The load balancer of ULE has a bug which cause it to be executed only once at startup, and it will *never* be executed again.
The reason is simple, when the sched_balance function is called for the first time, the smp is not yet setup, and the function returns.
However the balance_tick variable is not resetted before the return and thus will remains 0 for ever.
Because the condition in sched_clock to trigger the load balancer is :
" balance_ticks && --balance_ticks == 0 ", once balance_ticks is 0, this condition will never be met, and thus the load balancer will never be executed again.
To convince yourself you can even put a panic right before the call to sched_balance_group in sched_balance, it will never panic ...
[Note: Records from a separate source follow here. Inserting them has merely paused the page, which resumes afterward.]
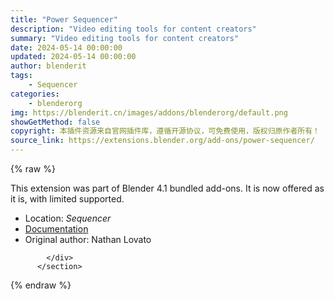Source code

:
 ```yaml
---
title: "Power Sequencer"
description: "Video editing tools for content creators"
summary: "Video editing tools for content creators"
date: 2024-05-14 00:00:00
updated: 2024-05-14 00:00:00
author: blenderit
tags: 
    - Sequencer
categories:
    - blenderorg
img: https://blenderit.cn/images/addons/blenderorg/default.png
showGetMethod: false
copyright: 本插件资源来自官网插件库，遵循开源协议，可免费使用，版权归原作者所有！
source_link: https://extensions.blender.org/add-ons/power-sequencer/
---
```


{% raw %}
<section id="about" class="mt-3">
            <div class="box style-rich-text">
              <p>This extension was part of Blender 4.1 bundled add-ons.
It is now offered as it is, with limited supported.</p>
<ul>
<li>Location: <em>Sequencer</em></li>
<li><a rel="nofollow noopener noreferrer external" target="_blank" href="https://docs.blender.org/manual/en/latest/addons/sequencer/power_sequencer.html">Documentation</a></li>
<li>Original author: Nathan Lovato</li>
</ul>

            </div>
          </section>
<div style="display: none">blenderorg</div>
{% endraw %}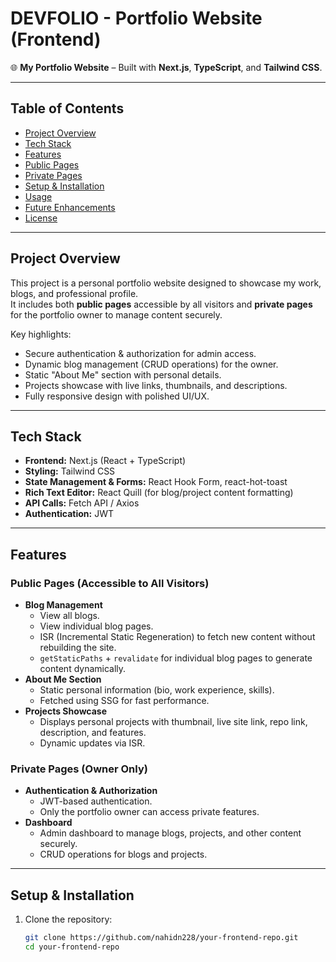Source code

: # DEVFOLIO - Portfolio Website (Frontend)

🌐 **My Portfolio Website** – Built with **Next.js**, **TypeScript**, and **Tailwind CSS**.

---

## Table of Contents
- [Project Overview](#project-overview)
- [Tech Stack](#tech-stack)
- [Features](#features)
- [Public Pages](#public-pages)
- [Private Pages](#private-pages)
- [Setup & Installation](#setup--installation)
- [Usage](#usage)
- [Future Enhancements](#future-enhancements)
- [License](#license)

---

## Project Overview
This project is a personal portfolio website designed to showcase my work, blogs, and professional profile.  
It includes both **public pages** accessible by all visitors and **private pages** for the portfolio owner to manage content securely.

Key highlights:
- Secure authentication & authorization for admin access.
- Dynamic blog management (CRUD operations) for the owner.
- Static "About Me" section with personal details.
- Projects showcase with live links, thumbnails, and descriptions.
- Fully responsive design with polished UI/UX.

---

## Tech Stack
- **Frontend:** Next.js (React + TypeScript)
- **Styling:** Tailwind CSS
- **State Management & Forms:** React Hook Form, react-hot-toast
- **Rich Text Editor:** React Quill (for blog/project content formatting)
- **API Calls:** Fetch API / Axios
- **Authentication:** JWT

---

## Features

### Public Pages (Accessible to All Visitors)
- **Blog Management**
  - View all blogs.
  - View individual blog pages.
  - ISR (Incremental Static Regeneration) to fetch new content without rebuilding the site.
  - `getStaticPaths` + `revalidate` for individual blog pages to generate content dynamically.
- **About Me Section**
  - Static personal information (bio, work experience, skills).
  - Fetched using SSG for fast performance.
- **Projects Showcase**
  - Displays personal projects with thumbnail, live site link, repo link, description, and features.
  - Dynamic updates via ISR.

### Private Pages (Owner Only)
- **Authentication & Authorization**
  - JWT-based authentication.
  - Only the portfolio owner can access private features.
- **Dashboard**
  - Admin dashboard to manage blogs, projects, and other content securely.
  - CRUD operations for blogs and projects.

---

## Setup & Installation

1. Clone the repository:
   ```bash
   git clone https://github.com/nahidn228/your-frontend-repo.git
   cd your-frontend-repo
```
The fix is rather simple, just move the line resetting the balance_ticks value *before* the if branch "if (smp_started == 0 || rebalance == 0)". That way we are sure that the load balancer is re-scheduled.
I think the analysis is correct.
Might be, sched_initticks() should set the balance_ticks as well, after the balance_interval is initialized ?
sched_setup calls sched_setup_smp which in turns calls sched_balance that will set the balance_ticks.
Maybe, this version use less overhead charges for not SMP and given the sched_random() function.
--- sched_ule.c.orig 2017-11-29 09:23:11.503091000 +0200
+++ sched_ule.c.my1 2017-12-12 13:40:46.330506000 +0200
@@ -880,11 +880,15 @@
struct tdq *tdq;
- if (smp_started == 0 || rebalance == 0)
+ if (smp_started == 0)
balance_ticks = max(balance_interval / 2, 1) +
(sched_random() % balance_interval);
+ if (rebalance == 0)
tdq = TDQ_SELF();
(In reply to Ivan Klymenko from comment #3)
Sorry, I think I said foolishness.
This is getting attention due to the recent FreeBSD ULE vs Linux CFS research paper which is what caused this bug to be discovered. Is there further analysis needed here?
Cc’ing a few people who have made recent changes to the ULE scheduler, and therefore might feel confident reviewing this patch.